Die politische Dynamik geht in der europäischen Krise noch zu wenig von der radikalen Linken und zu stark von der radikalen, nationalistischen Rechten aus. Noch ist es uns nicht gelungen, aus dieser Gefahr den Weg zu einer europäischen Alternative zu öffnen.
Der dem Kongress vorliegende Vorschlag, ein jährliches Forum der linken und alternativen Kräfte abzuhalten, kann sich zu einer wichtigen Initiative in dieser Richtung entwickeln, wenn wir alle gemeinsam und konzentriert darauf hinarbeiten.
Wir brauchen einen Raum der Linken, in dem sich die verschiedenen Initiativen – Diem25, Plan B, AlterSummit, Blockupy etc., Gewerkschaften, Bewegungen und politische Parteien – finden. Wir brauchen respektvolle Debatten, die weniger darauf gerichtet sind, uns gegenseitig von der Richtigkeit der eigenen Standpunkte zu überzeugen, sondern darauf, im Argument des Anderen einen nützlichen Beitrag zur Bestimmung einer gemeinsamen Strategie zu erkennen.
Das Klima in Europa hat sich verändert. Euro-Skeptizismus hat nicht nur in den Bevölkerungen, sondern auch in der Linken an Einfluss gewonnen.
Die Desillusionierung über die real existierende EU hat etwas Heilsames, aber nur dann, wenn wir nicht in eine andere Illusion verfallen und glauben, dass ein Scheitern der europäischen Integration Europa und die Welt der Lösung der großen Probleme, vor denen die Gesellschaften stehen – Klimawandel, globale Ungleichheit, Flucht und Migration, Kriegsgefahr, Aufhebung der Geschlechterbenachteiligung – auch nur einen Zentimeter näher brächte. Nichts würde sich daran ändern, ein auf Nationalismus aufbauendes Europa wäre um nichts weniger kapitalistisch und imperialistisch!

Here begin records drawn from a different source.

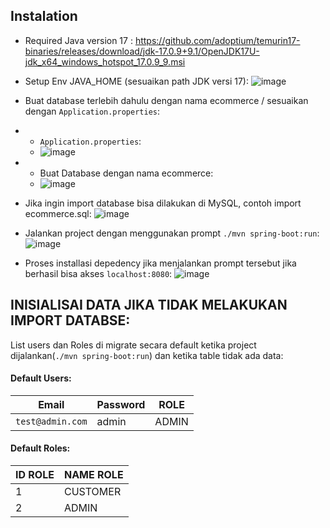 ## Instalation
- Required Java version 17 : https://github.com/adoptium/temurin17-binaries/releases/download/jdk-17.0.9+9.1/OpenJDK17U-jdk_x64_windows_hotspot_17.0.9_9.msi

- Setup Env JAVA_HOME (sesuaikan path JDK versi 17):
![image](https://github.com/velmanharefa/TubesDikaosan/assets/78690451/dbe81973-00eb-4c76-877d-aedf1efbddb6)
- Buat database terlebih dahulu dengan nama ecommerce / sesuaikan dengan `Application.properties`:
- - `Application.properties`:
  - ![image](https://github.com/velmanharefa/TubesDikaosan/assets/78690451/879f2613-95f4-4971-b1e6-299eabf76a83)

- - Buat Database dengan nama ecommerce:
  - ![image](https://github.com/velmanharefa/TubesDikaosan/assets/78690451/41a9a728-081a-4cc5-a46b-27b090b19bff)

- Jika ingin import database bisa dilakukan di MySQL, contoh import ecommerce.sql:
  ![image](https://github.com/velmanharefa/TubesDikaosan/assets/78690451/771a3c05-deaf-46a0-9df1-129186c8b502)

- Jalankan project dengan menggunakan prompt `./mvn spring-boot:run`:
  ![image](https://github.com/velmanharefa/TubesDikaosan/assets/78690451/0b188e64-d58b-468a-b4cf-9c89c54c8a3a)

- Proses installasi depedency jika menjalankan prompt tersebut jika berhasil bisa akses `localhost:8080`:
  ![image](https://github.com/velmanharefa/TubesDikaosan/assets/78690451/368233c1-2f38-436e-a590-e6c47f2c576d)




## INISIALISAI DATA JIKA TIDAK MELAKUKAN IMPORT DATABSE:
List users dan Roles di migrate secara default ketika project dijalankan(`./mvn spring-boot:run`) dan ketika table tidak ada data:

#### Default Users:
| Email  | Password | ROLE|
| ------------- | ------------- |-------------|
| `test@admin.com`  | admin  | ADMIN |

#### Default Roles:
| ID ROLE  | NAME ROLE |
| ------------- | ------------- |
| 1 | CUSTOMER |
| 2 | ADMIN |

Wir wollen und wir werden die Rechte unserer Völker verteidigen, im Rahmen der demokratischen Möglichkeiten der nationalen Demokratien ihre Zukunft zu bestimmen, aber wir werden keine Nationalisten werden. Demokratie im nationalstaatlichen Rahmen und transnationale Demokratien stellen keinen Gegensatz dar, sondern müssen einander ergänzen.
Es ist ein bequemes Vorurteil, dass Geschichte sich nicht wiederholen könne. Selbst Marx, der uns versprochen hat, dass geschichtliche Tragödien sich als Farce wiederholen, muss nicht unbedingt Recht halten. Manchmal wiederholen sich Tragödien auch als Tragödien.
Europas Geschichte gleicht einem neurotischen Zyklus, in dem ungelöste Konflikte, angereichert durch neue Widersprühe, immer wieder kehren und sich in Krisen und Erschütterungen entladen haben.
Das ist es, was uns die heutigen Kriege und vor allem das Anwachsen einer autoritären, nationalistischen Rechten in ganz Europa vor allem lehren.
Diese Gefahr ist es, die unserer Strategie neue Parameter setzt und die unsere Verantwortung in der vor uns liegenden Periode definiert.
Europa ist Teil einer globalen Transformation, die alle politischen und weltanschaulichen Kräfte, Sozialdemokratie, Grüne, Gewerkschaften, Kirchen und Religionsgemeinschaften, Künstler_innen und Intellektuelle auf die historische Probe stellt.
Wir sollten mit allen Kräften guten Willens in ehrlichen Dialog eintreten. Wir sollten dabei bleiben, was wir sind. Wir sind keine Populist_innen. Wir sind Linke, Sozialist_innen, Kommunist_innen, Feminist_innen und Internationalist_innen.
Rede vom 16. Dezember am 5. Parteitag der Partei der Europäischen Linken (EL) in Berlin.